BEGIN

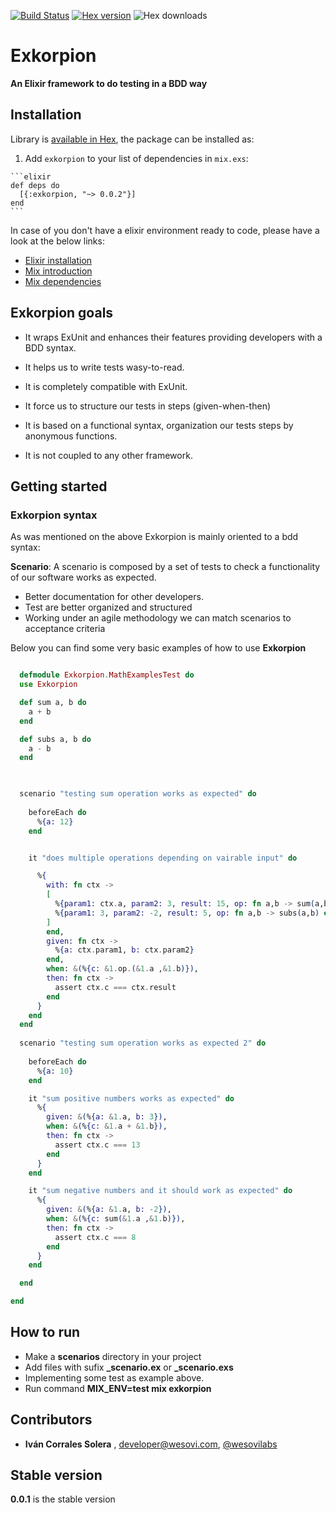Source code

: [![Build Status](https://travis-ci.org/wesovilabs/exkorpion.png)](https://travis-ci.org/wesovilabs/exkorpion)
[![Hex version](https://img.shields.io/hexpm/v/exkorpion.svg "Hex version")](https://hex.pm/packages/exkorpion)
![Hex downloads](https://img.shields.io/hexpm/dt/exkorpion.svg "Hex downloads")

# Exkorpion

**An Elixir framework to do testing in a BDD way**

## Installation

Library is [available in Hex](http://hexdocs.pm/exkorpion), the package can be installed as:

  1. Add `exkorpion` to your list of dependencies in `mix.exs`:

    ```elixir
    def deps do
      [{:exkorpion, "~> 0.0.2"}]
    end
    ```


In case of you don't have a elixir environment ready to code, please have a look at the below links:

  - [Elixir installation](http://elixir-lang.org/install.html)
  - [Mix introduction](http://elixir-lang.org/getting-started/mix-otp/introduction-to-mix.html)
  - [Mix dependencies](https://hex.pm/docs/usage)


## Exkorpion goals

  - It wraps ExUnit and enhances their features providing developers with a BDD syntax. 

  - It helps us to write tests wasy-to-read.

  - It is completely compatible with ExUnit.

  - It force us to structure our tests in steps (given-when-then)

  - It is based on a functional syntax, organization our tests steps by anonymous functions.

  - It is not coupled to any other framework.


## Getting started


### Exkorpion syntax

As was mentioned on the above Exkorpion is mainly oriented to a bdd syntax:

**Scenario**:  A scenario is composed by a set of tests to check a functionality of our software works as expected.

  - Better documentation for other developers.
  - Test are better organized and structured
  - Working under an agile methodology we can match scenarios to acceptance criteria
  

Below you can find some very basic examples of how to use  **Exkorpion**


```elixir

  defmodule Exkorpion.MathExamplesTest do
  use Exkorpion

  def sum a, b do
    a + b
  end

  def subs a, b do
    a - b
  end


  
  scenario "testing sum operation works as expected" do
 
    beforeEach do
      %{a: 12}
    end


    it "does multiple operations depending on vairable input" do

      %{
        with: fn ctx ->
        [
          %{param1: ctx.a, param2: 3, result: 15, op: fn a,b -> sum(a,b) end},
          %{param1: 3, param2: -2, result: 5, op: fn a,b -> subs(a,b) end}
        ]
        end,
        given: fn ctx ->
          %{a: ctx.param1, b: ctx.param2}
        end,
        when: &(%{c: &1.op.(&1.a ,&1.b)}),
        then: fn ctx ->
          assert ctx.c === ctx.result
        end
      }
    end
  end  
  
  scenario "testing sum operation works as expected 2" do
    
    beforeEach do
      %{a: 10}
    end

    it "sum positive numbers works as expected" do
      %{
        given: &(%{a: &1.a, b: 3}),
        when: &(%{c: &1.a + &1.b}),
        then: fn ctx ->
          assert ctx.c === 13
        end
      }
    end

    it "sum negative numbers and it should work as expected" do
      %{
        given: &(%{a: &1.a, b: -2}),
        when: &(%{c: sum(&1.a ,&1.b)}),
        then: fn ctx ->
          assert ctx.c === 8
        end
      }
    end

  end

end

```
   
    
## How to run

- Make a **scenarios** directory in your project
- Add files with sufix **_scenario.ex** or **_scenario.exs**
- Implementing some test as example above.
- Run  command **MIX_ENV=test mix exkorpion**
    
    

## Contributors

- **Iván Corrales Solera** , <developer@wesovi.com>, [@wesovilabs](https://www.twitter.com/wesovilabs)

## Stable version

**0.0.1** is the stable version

END
BEGIN

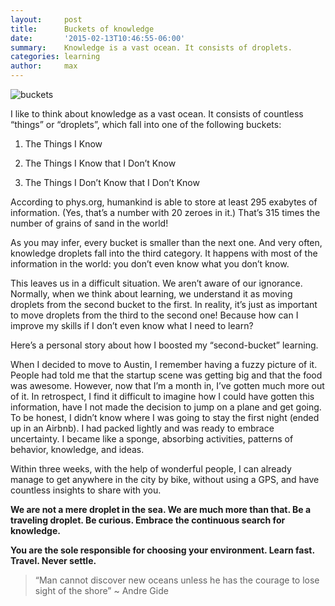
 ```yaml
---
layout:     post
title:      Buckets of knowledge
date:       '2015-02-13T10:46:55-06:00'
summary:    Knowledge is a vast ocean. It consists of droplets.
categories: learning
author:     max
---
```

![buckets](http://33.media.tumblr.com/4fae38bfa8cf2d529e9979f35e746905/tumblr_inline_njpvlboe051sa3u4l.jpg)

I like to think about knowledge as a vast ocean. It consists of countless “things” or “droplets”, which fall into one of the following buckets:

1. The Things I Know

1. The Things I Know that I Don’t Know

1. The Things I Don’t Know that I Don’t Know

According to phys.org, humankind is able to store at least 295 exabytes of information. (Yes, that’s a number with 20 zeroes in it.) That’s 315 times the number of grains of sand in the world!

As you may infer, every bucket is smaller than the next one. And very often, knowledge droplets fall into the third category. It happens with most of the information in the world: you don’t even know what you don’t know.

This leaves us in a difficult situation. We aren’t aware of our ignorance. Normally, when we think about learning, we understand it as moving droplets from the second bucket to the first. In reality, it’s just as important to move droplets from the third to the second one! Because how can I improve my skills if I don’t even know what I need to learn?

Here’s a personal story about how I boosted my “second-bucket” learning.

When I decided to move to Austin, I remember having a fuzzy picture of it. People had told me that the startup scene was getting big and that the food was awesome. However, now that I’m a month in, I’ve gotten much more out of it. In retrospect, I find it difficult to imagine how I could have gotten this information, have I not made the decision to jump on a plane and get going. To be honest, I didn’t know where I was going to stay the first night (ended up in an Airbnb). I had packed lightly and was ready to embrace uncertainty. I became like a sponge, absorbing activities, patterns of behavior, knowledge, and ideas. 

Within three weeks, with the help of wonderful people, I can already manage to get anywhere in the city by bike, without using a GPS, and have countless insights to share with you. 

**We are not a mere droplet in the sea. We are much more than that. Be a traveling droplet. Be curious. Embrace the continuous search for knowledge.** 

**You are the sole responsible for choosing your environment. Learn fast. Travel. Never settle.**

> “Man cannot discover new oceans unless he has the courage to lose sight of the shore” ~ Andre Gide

END

[Task description]:
Begin at the line that has "- **Iván Corrales" in the entries above; stop after the line that has "the stable version". Transcribe exactly those lines and no others.

[Answer section]:
- **Iván Corrales Solera** , <developer@wesovi.com>, [@wesovilabs](https://www.twitter.com/wesovilabs)

## Stable version

**0.0.1** is the stable version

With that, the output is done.